За всей этой постановкой задачи выведения пространства и времени скрывается, по всей видимости, какое-то более глубокое содержание. Как мы показали выше, Фихте строит трансцендентальную этику, т.е. учение о духе, не сводимое к понятиям естествознания. Он считал, что естественные науки оперируют понятиями, т.е. нечто застывшим. В противоположность естествознанию, науки о духе апеллируют к идеям, характеризующим бесконечный и противоречивый процесс развития.
Этим пониманием идеи Фихте хотел утвердить действенность и жизненность духовной субстанции. Следовательно, его подлинной задачей было не дедуцирование времени, а стремление обосновать необходимость предположения о таких формах организации мышления, которые не присущи отдельному индивидуальному сознанию, а являются достоянием некоторого надындивидуального или «Всеобщего Я». (См.: Молчанов Ю.Б. Четыре концепции времени в философии и физике. – М.: Наука, 1977. – С.77).

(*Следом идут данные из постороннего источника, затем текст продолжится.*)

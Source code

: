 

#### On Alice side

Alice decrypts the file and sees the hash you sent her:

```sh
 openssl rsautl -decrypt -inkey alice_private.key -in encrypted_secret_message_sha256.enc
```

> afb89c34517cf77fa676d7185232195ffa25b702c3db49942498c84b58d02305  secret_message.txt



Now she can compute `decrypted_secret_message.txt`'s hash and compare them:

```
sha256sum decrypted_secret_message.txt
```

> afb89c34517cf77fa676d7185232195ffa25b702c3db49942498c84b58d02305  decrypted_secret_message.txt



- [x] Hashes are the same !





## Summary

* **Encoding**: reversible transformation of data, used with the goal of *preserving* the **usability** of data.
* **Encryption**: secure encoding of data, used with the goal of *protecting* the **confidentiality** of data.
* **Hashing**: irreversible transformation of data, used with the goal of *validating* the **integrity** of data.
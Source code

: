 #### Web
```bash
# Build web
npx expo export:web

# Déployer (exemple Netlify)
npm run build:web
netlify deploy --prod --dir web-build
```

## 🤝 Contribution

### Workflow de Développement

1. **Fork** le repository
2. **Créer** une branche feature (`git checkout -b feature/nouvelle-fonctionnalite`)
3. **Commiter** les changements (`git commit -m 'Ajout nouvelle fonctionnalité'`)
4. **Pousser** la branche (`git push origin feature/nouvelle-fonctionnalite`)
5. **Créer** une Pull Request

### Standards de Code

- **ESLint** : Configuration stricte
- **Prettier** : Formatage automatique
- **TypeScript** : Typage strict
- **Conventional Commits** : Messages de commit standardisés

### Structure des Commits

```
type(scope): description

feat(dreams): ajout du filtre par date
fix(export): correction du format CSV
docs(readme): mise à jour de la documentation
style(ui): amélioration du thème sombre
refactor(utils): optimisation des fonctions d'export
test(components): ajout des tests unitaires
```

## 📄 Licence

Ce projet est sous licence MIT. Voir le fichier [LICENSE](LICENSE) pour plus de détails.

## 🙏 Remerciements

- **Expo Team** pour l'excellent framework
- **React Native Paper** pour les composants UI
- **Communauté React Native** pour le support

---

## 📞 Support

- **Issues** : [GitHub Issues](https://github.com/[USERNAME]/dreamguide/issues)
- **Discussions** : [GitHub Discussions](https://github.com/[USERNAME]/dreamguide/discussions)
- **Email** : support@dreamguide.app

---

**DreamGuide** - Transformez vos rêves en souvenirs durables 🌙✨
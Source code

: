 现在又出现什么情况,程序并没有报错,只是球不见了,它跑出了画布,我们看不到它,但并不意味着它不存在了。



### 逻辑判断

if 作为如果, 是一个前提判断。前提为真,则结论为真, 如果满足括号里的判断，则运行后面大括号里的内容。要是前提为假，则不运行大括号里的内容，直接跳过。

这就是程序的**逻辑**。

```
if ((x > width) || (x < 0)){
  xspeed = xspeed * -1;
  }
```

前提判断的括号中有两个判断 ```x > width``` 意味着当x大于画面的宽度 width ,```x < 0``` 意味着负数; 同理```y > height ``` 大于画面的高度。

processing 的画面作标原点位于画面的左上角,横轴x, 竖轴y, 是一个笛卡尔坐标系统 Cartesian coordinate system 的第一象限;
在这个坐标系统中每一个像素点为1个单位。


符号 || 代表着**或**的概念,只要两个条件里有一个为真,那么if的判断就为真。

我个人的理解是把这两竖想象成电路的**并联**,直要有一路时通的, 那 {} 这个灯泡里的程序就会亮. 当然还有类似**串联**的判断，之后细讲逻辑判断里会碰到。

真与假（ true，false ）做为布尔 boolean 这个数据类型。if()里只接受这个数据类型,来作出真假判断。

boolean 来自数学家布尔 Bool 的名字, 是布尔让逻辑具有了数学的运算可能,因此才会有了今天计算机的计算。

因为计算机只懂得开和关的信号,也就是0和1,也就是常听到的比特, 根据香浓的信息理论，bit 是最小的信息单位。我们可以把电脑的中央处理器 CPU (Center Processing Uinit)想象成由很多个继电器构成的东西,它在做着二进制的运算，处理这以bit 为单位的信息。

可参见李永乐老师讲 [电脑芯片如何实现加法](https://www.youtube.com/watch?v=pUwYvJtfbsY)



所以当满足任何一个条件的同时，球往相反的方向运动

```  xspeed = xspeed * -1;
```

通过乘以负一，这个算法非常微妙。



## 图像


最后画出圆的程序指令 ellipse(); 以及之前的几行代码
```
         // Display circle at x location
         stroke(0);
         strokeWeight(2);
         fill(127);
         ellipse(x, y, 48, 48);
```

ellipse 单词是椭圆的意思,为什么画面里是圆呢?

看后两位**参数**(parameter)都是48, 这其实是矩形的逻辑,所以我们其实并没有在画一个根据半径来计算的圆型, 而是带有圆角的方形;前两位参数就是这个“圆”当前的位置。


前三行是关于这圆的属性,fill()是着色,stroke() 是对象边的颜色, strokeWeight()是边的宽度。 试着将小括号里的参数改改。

Итак, Фихте дедуцирует пространство и время для того, чтобы прийти к этому «Я». Поэтому, исходя из собственно фихтевской картины развития «интеллигенции», или теоретического духа, нельзя заключать о подлинности самой дедукции пространства и времени. Последние Фихте стремится последовательно исключить и процесс этого исключения у него практически совпадает с этапами или ступенями теоретически действующего человеческого духа. Однако сама панорама становления духа у Фихте также не является самоцелью. Для него очень важно показать именно самостоятельность, независимость духовной субстанции, в основе которой лежит чистая воля. Кант, как известно, не принял такой программы. Канту претила не сама идея развития человеческой духовности (данную идею подхватит и разовьёт в своей «феноменологии духа» Гегель), а воля, которая у Фихте в качестве каменотёса разума как бы «сколачивает» мир природы, права и нравственности» (Один из студентов, слушавших Фихте, отмечал: «Моя родина была родиной трансцендентального идеализма, где я знал, что даже если весь посюсторонний мир погибнет, моё Я будет спасено. В эти дни, кажется, и для науки наступил кульминационный пункт: идеальное не только стремится к реальности, но и жаждет подчинить её себе». – J.G. Fichte im Gespräch… Bd. 5. – S. 39).
Фихте пытается отделаться от реального времени тем, что рассматривает его с точки зрения чистого принципа «Я». Когда я хочу, рассуждает Фихте, построить «с помощью свободного воображения этот бесконечный принцип», то речь, разумеется, идёт о построении принципа «в его действительном принципиальном бытии» (См.: Фихте И.Г. Факты сознания. – СПб., 1914. – С. 28), а не о построении реального времени. «Этот образ (времени, имеется в виду. – А.Л.) присоединился к первому (т.е. к «принципиальному бытию». – А.Л.) помимо нас. Поэтому мы должны сказать: время есть закон того построения, которое мы имеем в виду, и к тому же связывает нас не украдкой и бессознательно, как это часто бывает в мышлении, а выступает в то же время как образ (форма того построения, и при том только видимая форма)» (Там же). При этом следует также учесть, что «чистый разум» или «жизнь не отдаётся ни подчинённому принципиальному бытию, ни созерцанию принципиатов» (Там же. – С. 29), т.е. содержаниям времени и «точкам разделения» (Там же. – С. 28). Деятельность продуктивного свободного воображения или бессознательная деятельность высоко «поднимается над действительным принципиальным бытием» (Там же. – С. 29) и её не следует отождествлять с той силой воображения, которая являет продукт сначала в виде созерцаемого, а затем в виде воспроизведённого образа или времени. Таким образом Фихте хочет сказать, что бытие времени не есть реальный предикат и никоим образом не может быть прибавлено к понятию времени.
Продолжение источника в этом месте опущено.